| TASK OBJECTIVE |
Each line containing the word "alertblock" must be copied from the material below.

| LISTED RECORDS |
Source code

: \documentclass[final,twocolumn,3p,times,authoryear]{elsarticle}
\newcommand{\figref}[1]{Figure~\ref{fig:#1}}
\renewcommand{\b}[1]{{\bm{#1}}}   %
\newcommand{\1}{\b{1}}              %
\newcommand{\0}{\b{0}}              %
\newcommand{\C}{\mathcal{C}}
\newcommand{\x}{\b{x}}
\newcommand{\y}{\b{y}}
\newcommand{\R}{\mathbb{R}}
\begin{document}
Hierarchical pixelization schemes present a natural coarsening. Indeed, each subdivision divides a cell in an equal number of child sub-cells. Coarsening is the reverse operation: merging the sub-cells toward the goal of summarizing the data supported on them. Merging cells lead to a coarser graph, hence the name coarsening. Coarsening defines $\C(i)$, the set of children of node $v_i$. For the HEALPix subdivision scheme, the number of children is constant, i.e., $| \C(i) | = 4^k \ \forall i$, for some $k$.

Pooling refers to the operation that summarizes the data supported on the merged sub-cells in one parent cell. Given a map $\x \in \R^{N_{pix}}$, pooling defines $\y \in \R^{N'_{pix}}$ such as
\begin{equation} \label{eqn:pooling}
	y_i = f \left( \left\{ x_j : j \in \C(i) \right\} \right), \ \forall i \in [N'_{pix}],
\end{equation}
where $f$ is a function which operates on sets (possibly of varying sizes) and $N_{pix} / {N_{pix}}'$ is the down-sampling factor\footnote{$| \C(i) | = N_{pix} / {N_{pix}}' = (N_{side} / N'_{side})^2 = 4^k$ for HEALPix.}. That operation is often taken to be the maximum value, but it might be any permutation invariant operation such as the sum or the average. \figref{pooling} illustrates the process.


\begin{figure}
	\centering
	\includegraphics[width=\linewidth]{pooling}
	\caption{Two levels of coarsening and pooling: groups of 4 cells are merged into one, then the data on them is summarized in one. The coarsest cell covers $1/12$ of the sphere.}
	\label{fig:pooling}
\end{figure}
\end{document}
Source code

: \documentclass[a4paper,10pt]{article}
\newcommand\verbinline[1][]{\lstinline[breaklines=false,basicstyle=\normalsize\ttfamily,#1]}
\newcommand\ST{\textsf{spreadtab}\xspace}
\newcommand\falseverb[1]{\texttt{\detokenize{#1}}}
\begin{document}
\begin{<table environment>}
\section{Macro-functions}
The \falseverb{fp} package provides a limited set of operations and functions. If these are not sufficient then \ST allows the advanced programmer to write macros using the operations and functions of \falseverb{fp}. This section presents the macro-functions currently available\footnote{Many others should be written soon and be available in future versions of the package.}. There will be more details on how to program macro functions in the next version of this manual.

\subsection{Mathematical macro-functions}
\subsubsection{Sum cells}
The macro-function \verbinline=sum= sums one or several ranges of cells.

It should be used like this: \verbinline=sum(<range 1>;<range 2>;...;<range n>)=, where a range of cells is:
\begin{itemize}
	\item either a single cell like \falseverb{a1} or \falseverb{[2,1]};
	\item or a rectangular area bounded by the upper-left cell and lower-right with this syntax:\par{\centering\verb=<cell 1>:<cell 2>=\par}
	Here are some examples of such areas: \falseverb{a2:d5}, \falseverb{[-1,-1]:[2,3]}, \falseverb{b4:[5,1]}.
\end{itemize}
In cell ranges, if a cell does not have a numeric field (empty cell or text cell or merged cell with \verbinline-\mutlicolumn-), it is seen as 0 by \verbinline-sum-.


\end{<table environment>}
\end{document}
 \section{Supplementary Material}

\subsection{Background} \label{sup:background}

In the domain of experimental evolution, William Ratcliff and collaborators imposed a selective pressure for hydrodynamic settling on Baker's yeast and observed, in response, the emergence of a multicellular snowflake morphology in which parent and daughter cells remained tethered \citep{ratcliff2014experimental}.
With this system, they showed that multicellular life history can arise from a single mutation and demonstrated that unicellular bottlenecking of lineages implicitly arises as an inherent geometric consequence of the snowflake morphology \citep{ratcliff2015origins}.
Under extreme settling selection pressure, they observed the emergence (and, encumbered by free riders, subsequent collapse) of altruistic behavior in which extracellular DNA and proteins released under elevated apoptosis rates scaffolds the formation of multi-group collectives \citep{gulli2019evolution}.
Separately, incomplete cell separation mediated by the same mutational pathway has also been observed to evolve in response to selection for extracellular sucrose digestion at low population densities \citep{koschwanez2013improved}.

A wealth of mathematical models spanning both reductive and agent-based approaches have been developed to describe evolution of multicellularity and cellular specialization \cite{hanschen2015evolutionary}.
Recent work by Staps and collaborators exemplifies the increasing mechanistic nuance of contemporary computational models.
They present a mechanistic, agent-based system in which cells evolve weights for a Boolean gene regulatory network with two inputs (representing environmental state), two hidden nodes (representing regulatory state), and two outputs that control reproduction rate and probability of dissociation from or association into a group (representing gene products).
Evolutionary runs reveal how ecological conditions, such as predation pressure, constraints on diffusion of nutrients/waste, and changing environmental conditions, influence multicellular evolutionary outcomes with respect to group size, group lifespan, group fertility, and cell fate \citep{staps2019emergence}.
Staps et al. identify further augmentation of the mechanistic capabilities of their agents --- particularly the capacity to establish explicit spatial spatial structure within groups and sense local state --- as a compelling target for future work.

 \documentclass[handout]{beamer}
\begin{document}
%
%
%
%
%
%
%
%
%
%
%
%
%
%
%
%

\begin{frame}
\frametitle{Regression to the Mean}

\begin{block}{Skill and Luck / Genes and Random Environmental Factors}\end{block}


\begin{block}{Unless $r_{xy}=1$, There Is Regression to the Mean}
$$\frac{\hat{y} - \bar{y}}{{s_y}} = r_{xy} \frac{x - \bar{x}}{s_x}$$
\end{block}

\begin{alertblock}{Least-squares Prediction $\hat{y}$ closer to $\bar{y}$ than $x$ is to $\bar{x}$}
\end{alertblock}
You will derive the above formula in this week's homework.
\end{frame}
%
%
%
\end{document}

| EXERCISE RESULT |
\begin{alertblock}{Least-squares Prediction $\hat{y}$ closer to $\bar{y}$ than $x$ is to $\bar{x}$}
\end{alertblock}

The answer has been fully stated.